## What is expected
Where does the string "predictions" appear in the records? Copy each line that holds it.

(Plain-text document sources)

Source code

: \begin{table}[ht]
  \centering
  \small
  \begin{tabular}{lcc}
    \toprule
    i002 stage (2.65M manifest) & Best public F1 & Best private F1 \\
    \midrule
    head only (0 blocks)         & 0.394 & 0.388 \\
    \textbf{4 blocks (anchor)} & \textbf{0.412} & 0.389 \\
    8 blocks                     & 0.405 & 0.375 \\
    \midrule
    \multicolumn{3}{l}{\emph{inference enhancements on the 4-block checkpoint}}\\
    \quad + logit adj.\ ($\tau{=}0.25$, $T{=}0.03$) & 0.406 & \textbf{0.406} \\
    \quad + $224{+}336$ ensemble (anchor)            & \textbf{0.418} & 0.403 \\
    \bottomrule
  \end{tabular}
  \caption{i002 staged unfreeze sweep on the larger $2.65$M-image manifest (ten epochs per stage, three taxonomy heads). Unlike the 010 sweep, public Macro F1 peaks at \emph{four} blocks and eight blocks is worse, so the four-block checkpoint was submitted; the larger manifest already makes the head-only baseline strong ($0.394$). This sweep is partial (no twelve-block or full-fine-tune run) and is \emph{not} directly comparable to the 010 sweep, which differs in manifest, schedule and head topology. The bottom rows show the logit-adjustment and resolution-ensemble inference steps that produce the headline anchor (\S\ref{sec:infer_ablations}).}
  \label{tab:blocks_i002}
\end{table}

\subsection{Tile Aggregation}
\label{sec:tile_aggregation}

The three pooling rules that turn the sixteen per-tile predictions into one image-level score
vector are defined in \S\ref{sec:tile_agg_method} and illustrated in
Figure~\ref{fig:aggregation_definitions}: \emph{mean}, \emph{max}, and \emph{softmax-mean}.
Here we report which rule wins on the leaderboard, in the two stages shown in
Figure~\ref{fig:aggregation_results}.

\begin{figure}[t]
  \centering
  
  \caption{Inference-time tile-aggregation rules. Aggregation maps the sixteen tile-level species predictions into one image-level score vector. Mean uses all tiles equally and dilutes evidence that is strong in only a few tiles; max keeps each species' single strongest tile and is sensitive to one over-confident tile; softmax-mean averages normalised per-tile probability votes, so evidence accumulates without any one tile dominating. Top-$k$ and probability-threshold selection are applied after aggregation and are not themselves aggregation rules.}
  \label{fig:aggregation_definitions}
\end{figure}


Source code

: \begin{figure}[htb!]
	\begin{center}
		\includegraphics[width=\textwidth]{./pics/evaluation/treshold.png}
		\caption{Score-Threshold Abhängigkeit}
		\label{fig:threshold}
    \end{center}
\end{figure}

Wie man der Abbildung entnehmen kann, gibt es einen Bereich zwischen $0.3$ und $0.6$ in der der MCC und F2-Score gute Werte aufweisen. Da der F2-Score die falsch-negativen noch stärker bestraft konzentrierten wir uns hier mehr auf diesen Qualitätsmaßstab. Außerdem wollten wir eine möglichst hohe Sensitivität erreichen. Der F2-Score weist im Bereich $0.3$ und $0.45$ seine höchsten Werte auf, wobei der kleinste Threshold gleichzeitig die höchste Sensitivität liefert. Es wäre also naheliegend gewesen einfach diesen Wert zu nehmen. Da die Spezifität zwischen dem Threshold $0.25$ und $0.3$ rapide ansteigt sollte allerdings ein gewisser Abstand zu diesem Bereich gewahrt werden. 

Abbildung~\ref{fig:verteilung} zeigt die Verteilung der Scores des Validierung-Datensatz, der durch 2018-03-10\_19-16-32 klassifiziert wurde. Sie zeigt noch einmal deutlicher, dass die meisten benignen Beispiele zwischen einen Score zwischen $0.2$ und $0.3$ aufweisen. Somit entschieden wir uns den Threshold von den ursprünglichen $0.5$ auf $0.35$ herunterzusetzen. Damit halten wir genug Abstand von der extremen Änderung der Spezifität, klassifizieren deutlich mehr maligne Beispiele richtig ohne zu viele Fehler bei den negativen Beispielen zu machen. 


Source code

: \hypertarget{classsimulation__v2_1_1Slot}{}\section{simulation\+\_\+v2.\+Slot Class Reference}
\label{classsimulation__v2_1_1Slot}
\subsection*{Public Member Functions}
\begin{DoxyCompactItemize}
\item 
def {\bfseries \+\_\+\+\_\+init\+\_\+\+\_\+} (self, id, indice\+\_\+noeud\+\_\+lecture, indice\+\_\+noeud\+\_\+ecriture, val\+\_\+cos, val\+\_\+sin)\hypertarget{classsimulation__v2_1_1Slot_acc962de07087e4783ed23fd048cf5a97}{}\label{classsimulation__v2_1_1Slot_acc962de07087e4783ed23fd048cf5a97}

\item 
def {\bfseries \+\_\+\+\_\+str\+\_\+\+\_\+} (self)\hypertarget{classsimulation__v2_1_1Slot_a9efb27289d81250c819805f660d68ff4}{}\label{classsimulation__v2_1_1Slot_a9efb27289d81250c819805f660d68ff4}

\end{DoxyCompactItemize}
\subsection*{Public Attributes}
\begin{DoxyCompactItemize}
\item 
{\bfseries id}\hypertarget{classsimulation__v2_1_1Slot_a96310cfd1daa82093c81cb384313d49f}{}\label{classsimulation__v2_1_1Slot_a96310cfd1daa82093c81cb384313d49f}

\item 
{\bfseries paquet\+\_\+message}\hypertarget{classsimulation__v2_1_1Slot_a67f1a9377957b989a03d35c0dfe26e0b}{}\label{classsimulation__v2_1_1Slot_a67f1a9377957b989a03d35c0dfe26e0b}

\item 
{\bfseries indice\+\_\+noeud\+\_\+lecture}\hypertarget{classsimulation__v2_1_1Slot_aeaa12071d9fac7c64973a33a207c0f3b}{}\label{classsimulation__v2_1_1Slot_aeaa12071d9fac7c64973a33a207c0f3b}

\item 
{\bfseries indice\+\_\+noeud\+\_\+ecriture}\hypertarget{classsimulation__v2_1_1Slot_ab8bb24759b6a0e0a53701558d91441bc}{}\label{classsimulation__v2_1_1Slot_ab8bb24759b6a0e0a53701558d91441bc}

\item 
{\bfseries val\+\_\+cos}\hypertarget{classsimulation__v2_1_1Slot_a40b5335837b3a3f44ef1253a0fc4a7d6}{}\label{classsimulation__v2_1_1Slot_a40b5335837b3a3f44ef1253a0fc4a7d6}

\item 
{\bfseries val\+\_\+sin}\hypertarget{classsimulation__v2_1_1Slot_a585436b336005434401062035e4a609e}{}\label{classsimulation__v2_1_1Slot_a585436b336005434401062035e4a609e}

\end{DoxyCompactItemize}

## Exercise answer
The three pooling rules that turn the sixteen per-tile predictions into one image-level score
  \caption{Inference-time tile-aggregation rules. Aggregation maps the sixteen tile-level species predictions into one image-level score vector. Mean uses all tiles equally and dilutes evidence that is strong in only a few tiles; max keeps each species' single strongest tile and is sensitive to one over-confident tile; softmax-mean averages normalised per-tile probability votes, so evidence accumulates without any one tile dominating. Top-$k$ and probability-threshold selection are applied after aggregation and are not themselves aggregation rules.}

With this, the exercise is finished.